*** INFORMATION SHOWN ***

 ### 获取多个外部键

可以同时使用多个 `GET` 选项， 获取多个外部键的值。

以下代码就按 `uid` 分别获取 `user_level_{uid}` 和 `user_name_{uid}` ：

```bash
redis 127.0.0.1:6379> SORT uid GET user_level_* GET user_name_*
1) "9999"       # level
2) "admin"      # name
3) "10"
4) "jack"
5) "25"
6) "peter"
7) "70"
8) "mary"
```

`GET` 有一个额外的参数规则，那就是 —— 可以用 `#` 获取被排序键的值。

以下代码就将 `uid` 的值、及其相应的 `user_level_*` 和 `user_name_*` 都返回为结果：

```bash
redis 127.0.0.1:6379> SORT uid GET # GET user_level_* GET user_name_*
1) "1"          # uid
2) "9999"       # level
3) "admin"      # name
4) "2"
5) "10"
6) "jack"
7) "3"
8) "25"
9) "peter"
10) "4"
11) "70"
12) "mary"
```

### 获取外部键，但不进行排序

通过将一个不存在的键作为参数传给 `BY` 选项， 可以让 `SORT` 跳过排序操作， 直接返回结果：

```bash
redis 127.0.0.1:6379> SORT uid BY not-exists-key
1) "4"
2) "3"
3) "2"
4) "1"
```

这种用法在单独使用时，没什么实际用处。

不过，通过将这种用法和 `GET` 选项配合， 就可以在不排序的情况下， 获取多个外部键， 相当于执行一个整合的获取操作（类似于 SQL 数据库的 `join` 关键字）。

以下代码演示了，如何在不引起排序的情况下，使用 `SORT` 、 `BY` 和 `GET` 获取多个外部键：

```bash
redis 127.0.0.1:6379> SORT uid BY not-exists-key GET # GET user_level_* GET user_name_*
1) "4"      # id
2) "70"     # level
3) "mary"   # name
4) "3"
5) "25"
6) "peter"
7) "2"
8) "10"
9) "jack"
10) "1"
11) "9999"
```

*** End of INFORMATION SHOWN ***

- _BRIEF_
Find and copy every line in the entries above where the string "SORT" occurs.

- _RESULT_
redis 127.0.0.1:6379> SORT uid GET user_level_* GET user_name_*
redis 127.0.0.1:6379> SORT uid GET # GET user_level_* GET user_name_*
通过将一个不存在的键作为参数传给 `BY` 选项， 可以让 `SORT` 跳过排序操作， 直接返回结果：
redis 127.0.0.1:6379> SORT uid BY not-exists-key
以下代码演示了，如何在不引起排序的情况下，使用 `SORT` 、 `BY` 和 `GET` 获取多个外部键：
redis 127.0.0.1:6379> SORT uid BY not-exists-key GET # GET user_level_* GET user_name_*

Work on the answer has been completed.